● PROBLEM TO WORK ON: Take the listing that follows and copy it precisely.

═══ DATASET EXCERPTS

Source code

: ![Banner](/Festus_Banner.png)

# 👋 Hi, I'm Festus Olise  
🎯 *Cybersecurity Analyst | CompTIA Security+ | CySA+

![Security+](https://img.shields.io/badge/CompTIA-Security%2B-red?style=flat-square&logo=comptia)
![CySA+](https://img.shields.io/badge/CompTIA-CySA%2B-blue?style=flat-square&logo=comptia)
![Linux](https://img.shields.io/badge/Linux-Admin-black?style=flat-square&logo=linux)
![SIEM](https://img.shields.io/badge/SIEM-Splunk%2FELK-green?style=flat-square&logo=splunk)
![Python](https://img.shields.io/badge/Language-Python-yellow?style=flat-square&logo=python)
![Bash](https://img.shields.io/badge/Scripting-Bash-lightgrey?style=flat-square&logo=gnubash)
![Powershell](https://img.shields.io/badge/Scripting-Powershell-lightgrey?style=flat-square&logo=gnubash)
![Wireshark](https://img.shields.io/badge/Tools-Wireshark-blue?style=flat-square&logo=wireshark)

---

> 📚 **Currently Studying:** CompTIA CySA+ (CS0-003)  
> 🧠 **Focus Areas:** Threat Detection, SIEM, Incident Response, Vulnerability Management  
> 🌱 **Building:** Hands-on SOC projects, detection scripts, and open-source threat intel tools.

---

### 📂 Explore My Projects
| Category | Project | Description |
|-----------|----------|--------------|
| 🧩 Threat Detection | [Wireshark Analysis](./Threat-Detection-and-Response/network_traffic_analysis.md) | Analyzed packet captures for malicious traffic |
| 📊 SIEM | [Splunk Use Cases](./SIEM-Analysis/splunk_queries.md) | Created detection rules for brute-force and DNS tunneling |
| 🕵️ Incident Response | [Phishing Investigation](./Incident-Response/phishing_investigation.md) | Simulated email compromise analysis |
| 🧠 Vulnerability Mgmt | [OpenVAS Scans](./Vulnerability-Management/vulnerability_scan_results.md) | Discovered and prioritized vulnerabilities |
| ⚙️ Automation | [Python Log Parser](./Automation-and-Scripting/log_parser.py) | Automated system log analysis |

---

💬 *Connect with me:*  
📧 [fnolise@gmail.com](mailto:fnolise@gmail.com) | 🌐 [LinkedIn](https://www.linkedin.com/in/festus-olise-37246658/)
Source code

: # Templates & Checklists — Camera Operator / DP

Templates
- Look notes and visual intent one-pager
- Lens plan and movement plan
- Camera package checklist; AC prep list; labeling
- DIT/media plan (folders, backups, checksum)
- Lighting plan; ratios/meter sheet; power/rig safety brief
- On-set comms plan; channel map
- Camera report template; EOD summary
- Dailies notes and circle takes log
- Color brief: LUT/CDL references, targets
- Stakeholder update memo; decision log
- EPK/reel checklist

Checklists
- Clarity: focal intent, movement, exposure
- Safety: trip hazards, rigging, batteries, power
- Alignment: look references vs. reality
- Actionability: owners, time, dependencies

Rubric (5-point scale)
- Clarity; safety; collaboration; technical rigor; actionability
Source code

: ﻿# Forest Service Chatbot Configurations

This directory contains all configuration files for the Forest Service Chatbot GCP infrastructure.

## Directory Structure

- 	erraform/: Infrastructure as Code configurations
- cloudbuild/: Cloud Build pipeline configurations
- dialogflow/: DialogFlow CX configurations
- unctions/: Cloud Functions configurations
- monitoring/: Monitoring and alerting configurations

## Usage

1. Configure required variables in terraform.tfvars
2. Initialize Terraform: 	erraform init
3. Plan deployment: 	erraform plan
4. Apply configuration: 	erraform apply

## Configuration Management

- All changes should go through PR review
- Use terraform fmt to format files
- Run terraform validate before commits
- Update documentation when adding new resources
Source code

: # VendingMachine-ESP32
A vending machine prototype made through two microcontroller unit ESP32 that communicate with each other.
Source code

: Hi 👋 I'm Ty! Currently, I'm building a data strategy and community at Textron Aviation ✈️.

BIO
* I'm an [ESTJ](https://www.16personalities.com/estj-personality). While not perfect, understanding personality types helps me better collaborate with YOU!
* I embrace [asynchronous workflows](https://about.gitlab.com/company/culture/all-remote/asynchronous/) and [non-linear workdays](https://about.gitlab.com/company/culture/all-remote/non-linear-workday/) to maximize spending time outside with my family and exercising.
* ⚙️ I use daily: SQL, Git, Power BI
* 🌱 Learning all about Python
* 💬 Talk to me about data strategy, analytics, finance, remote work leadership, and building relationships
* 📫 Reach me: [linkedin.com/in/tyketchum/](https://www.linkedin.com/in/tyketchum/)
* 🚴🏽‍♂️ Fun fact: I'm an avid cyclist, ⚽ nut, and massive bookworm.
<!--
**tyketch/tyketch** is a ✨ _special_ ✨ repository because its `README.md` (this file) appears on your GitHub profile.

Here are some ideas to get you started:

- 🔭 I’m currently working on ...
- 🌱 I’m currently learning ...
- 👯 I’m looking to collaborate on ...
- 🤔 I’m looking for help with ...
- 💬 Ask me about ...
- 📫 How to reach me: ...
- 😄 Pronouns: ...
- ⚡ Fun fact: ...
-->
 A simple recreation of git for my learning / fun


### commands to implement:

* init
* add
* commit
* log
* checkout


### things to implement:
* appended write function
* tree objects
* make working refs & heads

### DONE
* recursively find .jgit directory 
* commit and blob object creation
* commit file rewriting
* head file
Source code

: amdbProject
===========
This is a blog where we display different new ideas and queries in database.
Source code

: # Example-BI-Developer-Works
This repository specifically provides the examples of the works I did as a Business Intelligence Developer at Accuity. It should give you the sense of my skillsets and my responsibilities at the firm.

══════

● RESPONSE AREA:
Source code

: ![Banner](/Festus_Banner.png)

# 👋 Hi, I'm Festus Olise  
🎯 *Cybersecurity Analyst | CompTIA Security+ | CySA+

![Security+](https://img.shields.io/badge/CompTIA-Security%2B-red?style=flat-square&logo=comptia)
![CySA+](https://img.shields.io/badge/CompTIA-CySA%2B-blue?style=flat-square&logo=comptia)
![Linux](https://img.shields.io/badge/Linux-Admin-black?style=flat-square&logo=linux)
![SIEM](https://img.shields.io/badge/SIEM-Splunk%2FELK-green?style=flat-square&logo=splunk)
![Python](https://img.shields.io/badge/Language-Python-yellow?style=flat-square&logo=python)
![Bash](https://img.shields.io/badge/Scripting-Bash-lightgrey?style=flat-square&logo=gnubash)
![Powershell](https://img.shields.io/badge/Scripting-Powershell-lightgrey?style=flat-square&logo=gnubash)
![Wireshark](https://img.shields.io/badge/Tools-Wireshark-blue?style=flat-square&logo=wireshark)

---

> 📚 **Currently Studying:** CompTIA CySA+ (CS0-003)  
> 🧠 **Focus Areas:** Threat Detection, SIEM, Incident Response, Vulnerability Management  
> 🌱 **Building:** Hands-on SOC projects, detection scripts, and open-source threat intel tools.

---

### 📂 Explore My Projects
| Category | Project | Description |
|-----------|----------|--------------|
| 🧩 Threat Detection | [Wireshark Analysis](./Threat-Detection-and-Response/network_traffic_analysis.md) | Analyzed packet captures for malicious traffic |
| 📊 SIEM | [Splunk Use Cases](./SIEM-Analysis/splunk_queries.md) | Created detection rules for brute-force and DNS tunneling |
| 🕵️ Incident Response | [Phishing Investigation](./Incident-Response/phishing_investigation.md) | Simulated email compromise analysis |
| 🧠 Vulnerability Mgmt | [OpenVAS Scans](./Vulnerability-Management/vulnerability_scan_results.md) | Discovered and prioritized vulnerabilities |
| ⚙️ Automation | [Python Log Parser](./Automation-and-Scripting/log_parser.py) | Automated system log analysis |

---

💬 *Connect with me:*  
📧 [fnolise@gmail.com](mailto:fnolise@gmail.com) | 🌐 [LinkedIn](https://www.linkedin.com/in/festus-olise-37246658/)
Source code

: # Templates & Checklists — Camera Operator / DP

Templates
- Look notes and visual intent one-pager
- Lens plan and movement plan
- Camera package checklist; AC prep list; labeling
- DIT/media plan (folders, backups, checksum)
- Lighting plan; ratios/meter sheet; power/rig safety brief
- On-set comms plan; channel map
- Camera report template; EOD summary
- Dailies notes and circle takes log
- Color brief: LUT/CDL references, targets
- Stakeholder update memo; decision log
- EPK/reel checklist

Checklists
- Clarity: focal intent, movement, exposure
- Safety: trip hazards, rigging, batteries, power
- Alignment: look references vs. reality
- Actionability: owners, time, dependencies

Rubric (5-point scale)
- Clarity; safety; collaboration; technical rigor; actionability
Source code

: ﻿# Forest Service Chatbot Configurations

This directory contains all configuration files for the Forest Service Chatbot GCP infrastructure.

## Directory Structure

- 	erraform/: Infrastructure as Code configurations
- cloudbuild/: Cloud Build pipeline configurations
- dialogflow/: DialogFlow CX configurations
- unctions/: Cloud Functions configurations
- monitoring/: Monitoring and alerting configurations

## Usage

1. Configure required variables in terraform.tfvars
2. Initialize Terraform: 	erraform init
3. Plan deployment: 	erraform plan
4. Apply configuration: 	erraform apply

## Configuration Management

- All changes should go through PR review
- Use terraform fmt to format files
- Run terraform validate before commits
- Update documentation when adding new resources
Source code

: # VendingMachine-ESP32
A vending machine prototype made through two microcontroller unit ESP32 that communicate with each other.
Source code

: Hi 👋 I'm Ty! Currently, I'm building a data strategy and community at Textron Aviation ✈️.

BIO
* I'm an [ESTJ](https://www.16personalities.com/estj-personality). While not perfect, understanding personality types helps me better collaborate with YOU!
* I embrace [asynchronous workflows](https://about.gitlab.com/company/culture/all-remote/asynchronous/) and [non-linear workdays](https://about.gitlab.com/company/culture/all-remote/non-linear-workday/) to maximize spending time outside with my family and exercising.
* ⚙️ I use daily: SQL, Git, Power BI
* 🌱 Learning all about Python
* 💬 Talk to me about data strategy, analytics, finance, remote work leadership, and building relationships
* 📫 Reach me: [linkedin.com/in/tyketchum/](https://www.linkedin.com/in/tyketchum/)
* 🚴🏽‍♂️ Fun fact: I'm an avid cyclist, ⚽ nut, and massive bookworm.
<!--
**tyketch/tyketch** is a ✨ _special_ ✨ repository because its `README.md` (this file) appears on your GitHub profile.

Here are some ideas to get you started:

- 🔭 I’m currently working on ...
- 🌱 I’m currently learning ...
- 👯 I’m looking to collaborate on ...
- 🤔 I’m looking for help with ...
- 💬 Ask me about ...
- 📫 How to reach me: ...
- 😄 Pronouns: ...
- ⚡ Fun fact: ...
-->
 A simple recreation of git for my learning / fun


### commands to implement:

* init
* add
* commit
* log
* checkout


### things to implement:
* appended write function
* tree objects
* make working refs & heads

### DONE
* recursively find .jgit directory 
* commit and blob object creation
* commit file rewriting
* head file
Source code

: amdbProject
===========
This is a blog where we display different new ideas and queries in database.
Source code

: # Example-BI-Developer-Works
This repository specifically provides the examples of the works I did as a Business Intelligence Developer at Accuity. It should give you the sense of my skillsets and my responsibilities at the firm.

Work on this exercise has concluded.